La semana pasada creí ver un fantasma a plena luz del día en la Plaza de España de Madrid. Me quedé pálido, aterrorizado. Era él, un viejo amigo al que hacía mucho tiempo que no veía. Lo último que supe de él era que atravesaba una mala racha. Estaba terriblemente cambiado, parecía otra persona. Tenía delante de mi al mismísimo Mr.Hyde. Había sufrido una extraña transformación física, toda su bondad e inocencia le habían sido arrancadas de cuajo. Incluso su forma de andar había cambiado. No tuve el valor de acercarme para comprobar si se trataba verdaderamente de mi viejo amigo. En un determinado momento, nuestras miradas se encontraron. Él se dio la vuelta y se refugió en una tienda. Mr.Hyde huía de los viejos amigos del Dr.Jekyll. Hacía calor, eran las cuatro de la tarde, pero yo estaba helado de miedo.

Song for Marion.

Song for Marion es una película que trata la vejez, el amor y la muerte de manera franca, digna y valiente. Nada que ver con el retrato tan negativo que sobre una temática muy similar ofrece Amour, la vanagloriada obra de Mikael Haneke.
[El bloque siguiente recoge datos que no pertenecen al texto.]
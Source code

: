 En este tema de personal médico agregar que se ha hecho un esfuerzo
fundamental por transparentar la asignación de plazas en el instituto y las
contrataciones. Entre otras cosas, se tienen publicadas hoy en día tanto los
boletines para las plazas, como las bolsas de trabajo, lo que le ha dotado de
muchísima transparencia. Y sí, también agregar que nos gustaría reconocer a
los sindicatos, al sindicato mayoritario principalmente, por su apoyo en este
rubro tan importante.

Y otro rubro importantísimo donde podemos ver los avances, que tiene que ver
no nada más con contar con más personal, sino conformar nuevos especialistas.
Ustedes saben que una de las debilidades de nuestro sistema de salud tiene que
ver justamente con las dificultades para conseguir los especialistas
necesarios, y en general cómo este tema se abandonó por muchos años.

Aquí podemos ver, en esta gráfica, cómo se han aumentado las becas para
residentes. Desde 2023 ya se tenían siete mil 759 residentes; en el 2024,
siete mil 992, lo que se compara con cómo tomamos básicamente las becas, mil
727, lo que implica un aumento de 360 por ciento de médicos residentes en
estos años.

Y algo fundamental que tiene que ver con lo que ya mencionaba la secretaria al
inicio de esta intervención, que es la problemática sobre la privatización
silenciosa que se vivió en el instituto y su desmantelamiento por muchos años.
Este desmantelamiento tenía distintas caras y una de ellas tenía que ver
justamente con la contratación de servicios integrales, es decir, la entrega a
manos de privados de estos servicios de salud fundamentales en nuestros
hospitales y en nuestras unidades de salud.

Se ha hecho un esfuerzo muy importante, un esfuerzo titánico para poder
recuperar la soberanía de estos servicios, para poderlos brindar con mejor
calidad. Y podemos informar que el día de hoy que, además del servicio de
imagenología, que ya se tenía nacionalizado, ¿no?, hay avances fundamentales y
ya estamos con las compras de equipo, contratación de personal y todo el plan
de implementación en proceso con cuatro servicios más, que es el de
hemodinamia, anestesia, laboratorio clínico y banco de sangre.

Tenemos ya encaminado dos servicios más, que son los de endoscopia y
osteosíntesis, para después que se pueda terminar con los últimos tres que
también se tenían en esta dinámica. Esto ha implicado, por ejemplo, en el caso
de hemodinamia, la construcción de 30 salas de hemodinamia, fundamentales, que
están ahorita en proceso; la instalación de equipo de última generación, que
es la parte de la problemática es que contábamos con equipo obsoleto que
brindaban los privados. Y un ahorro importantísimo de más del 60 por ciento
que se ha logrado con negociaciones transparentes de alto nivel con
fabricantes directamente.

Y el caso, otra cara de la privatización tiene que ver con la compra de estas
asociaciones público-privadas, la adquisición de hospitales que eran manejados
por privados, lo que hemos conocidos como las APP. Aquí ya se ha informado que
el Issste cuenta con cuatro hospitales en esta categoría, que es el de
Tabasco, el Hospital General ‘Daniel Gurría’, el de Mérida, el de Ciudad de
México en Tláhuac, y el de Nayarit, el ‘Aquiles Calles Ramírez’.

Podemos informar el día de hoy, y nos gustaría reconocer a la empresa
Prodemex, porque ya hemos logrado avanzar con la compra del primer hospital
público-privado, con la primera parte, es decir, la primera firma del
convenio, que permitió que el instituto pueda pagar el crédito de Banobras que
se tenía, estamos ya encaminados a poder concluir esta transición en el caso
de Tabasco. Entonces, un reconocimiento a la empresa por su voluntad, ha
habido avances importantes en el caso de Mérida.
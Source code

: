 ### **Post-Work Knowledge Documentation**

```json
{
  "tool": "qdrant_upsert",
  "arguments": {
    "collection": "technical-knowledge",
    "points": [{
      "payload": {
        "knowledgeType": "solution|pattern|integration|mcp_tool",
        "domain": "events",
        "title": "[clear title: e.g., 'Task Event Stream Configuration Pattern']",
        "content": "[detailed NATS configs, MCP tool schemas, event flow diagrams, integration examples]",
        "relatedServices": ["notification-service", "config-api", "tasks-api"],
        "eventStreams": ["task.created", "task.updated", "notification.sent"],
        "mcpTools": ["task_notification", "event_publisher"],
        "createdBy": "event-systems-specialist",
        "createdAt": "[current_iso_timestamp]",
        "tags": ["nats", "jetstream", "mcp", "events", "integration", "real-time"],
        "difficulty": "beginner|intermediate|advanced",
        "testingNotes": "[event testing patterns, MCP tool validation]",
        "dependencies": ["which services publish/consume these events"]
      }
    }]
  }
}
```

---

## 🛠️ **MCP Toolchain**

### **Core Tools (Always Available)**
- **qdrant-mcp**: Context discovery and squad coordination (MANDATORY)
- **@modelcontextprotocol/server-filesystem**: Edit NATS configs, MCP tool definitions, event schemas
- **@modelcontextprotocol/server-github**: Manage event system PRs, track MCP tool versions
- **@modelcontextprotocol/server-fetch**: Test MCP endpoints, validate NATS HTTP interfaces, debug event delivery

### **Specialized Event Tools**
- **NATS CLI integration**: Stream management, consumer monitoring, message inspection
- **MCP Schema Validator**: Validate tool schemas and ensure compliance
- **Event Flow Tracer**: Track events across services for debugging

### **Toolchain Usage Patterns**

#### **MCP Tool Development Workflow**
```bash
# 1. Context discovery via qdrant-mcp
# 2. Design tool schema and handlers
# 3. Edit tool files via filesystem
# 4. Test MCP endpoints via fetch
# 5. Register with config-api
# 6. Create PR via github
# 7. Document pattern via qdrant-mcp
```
Song for Marion te emociona desde su primera escena. Los personajes que aparecen en esta película no son gente extraordinaria, (una pareja de retirados y una joven profesora de música que viven en una modesta periferia londinense), pero sí lo son los actores que los interpretan. Me refiero a Terence Stamp, Vanessa Redgrave y Gemma Artenton. Estos tres extraordinarios actores dignifican a sus «aparentemente» anodinos personajes.
La película me hizo olvidar mi encuentro con Mr.Hyde, borró su terrorífica imagen y me reconcilió con la vida en esa tarde de julio en Madrid.